Acoustic model training config files for each set-up. Note that the 20-millioin-parameter TDS models are trained on 8 GPUs each, while the 37-millioin-parameter ones are on 64 GPUs. See wav2letter tutorials about how to run distributed training.
Sample command:
</path/to/your>/wav2letter/build/Train \
--flagsfile=</path/to/your>/libri-light/TDS/experiments/config/acoustic_model/10h+pseudo-label_letter_37M_TDS.cfg \
--enable_distributed=true
Optimal decoding parameters of each model. You can use wav2letter decoder to
- Get optimal WER
- Generate pseudo-labels.
We use the official Librispeech 4-gram language model for all decoding experiments.
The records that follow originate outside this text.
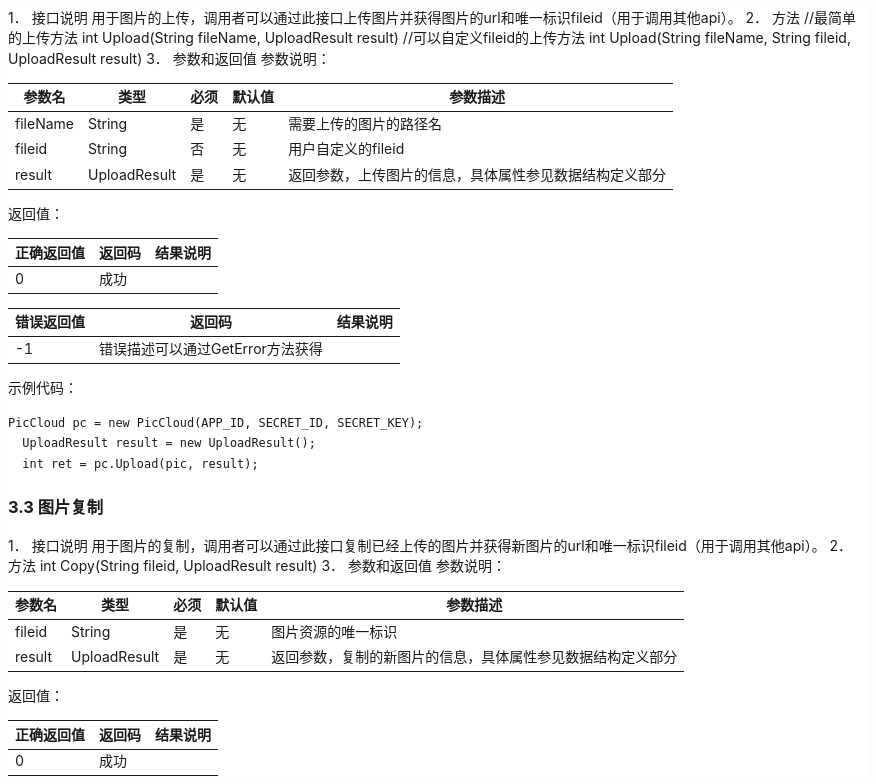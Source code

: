 1．	接口说明
用于图片的上传，调用者可以通过此接口上传图片并获得图片的url和唯一标识fileid（用于调用其他api）。
2．	方法
//最简单的上传方法
int Upload(String fileName, UploadResult result)
//可以自定义fileid的上传方法
int Upload(String fileName, String fileid, UploadResult result)
3．	参数和返回值
参数说明：

参数名|	类型|	必须|	默认值|	参数描述
---------|---------|--------|---------|--------
fileName|	String|	是	|无|	需要上传的图片的路径名
fileid|	String|	否|	无|	用户自定义的fileid
result|	UploadResult|	是|	无|	返回参数，上传图片的信息，具体属性参见数据结构定义部分


返回值：

正确返回值|	返回码	|结果说明
---------|---------|--------
 |0	|成功

错误返回值|	返回码	|结果说明
---------|---------|--------
 |-1|	错误描述可以通过GetError方法获得


示例代码：

```
PicCloud pc = new PicCloud(APP_ID, SECRET_ID, SECRET_KEY);	
  UploadResult result = new UploadResult(); 
  int ret = pc.Upload(pic, result);
```


### 3.3	图片复制
1．	接口说明
用于图片的复制，调用者可以通过此接口复制已经上传的图片并获得新图片的url和唯一标识fileid（用于调用其他api）。
2．	方法
int Copy(String fileid, UploadResult result) 
3．	参数和返回值
参数说明：

参数名|	类型|	必须	|默认值|	参数描述
---------|---------|---------|--------|---------
fileid|	String	|是	|无|	图片资源的唯一标识
result|	UploadResult|	是	|无	|返回参数，复制的新图片的信息，具体属性参见数据结构定义部分


返回值：

正确返回值|	返回码|	结果说明
---------|---------|--------
 |0	|成功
The model can be downloaded here.
Sample command:
</path/to/your>/wav2letter/build/Decode \
--flagsfile=</path/to/your>/libri-light/TDS/experiments/config/decoding/10h+pseudo-label_letter_37M_TDS.cfg \
--sclite=</path/to/your/output_folder>
Supervised data | LibriVox | Target unit | Architecture | Model |
---|---|---|---|---|
10 hours | Y | letter | 37M | 10h+pseudo-label_letter_37M_TDS.bin |
10 hours | Y | phonemes | 37M | 10h+pseudo-label_phone_37M_TDS.bin |
10 hours | N | letter | 20M | 10h_letter_20M_TDS.bin |
10 hours | N | phonemes | 20M | 10h_phone_20M_TDS.bin |
1 hour | Y | letter | 37M | 1h+pseudo-label_letter_37M_TDS.bin |
1 hour | Y | phonemes | 37M | 1h+pseudo-label_phone_37M_TDS.bin |
1 hour | N | letter | 20M | 1h_letter_20M_TDS.bin |
1 hour | N | phonemes | 20M | 1h_phone_20M_TDS.bin |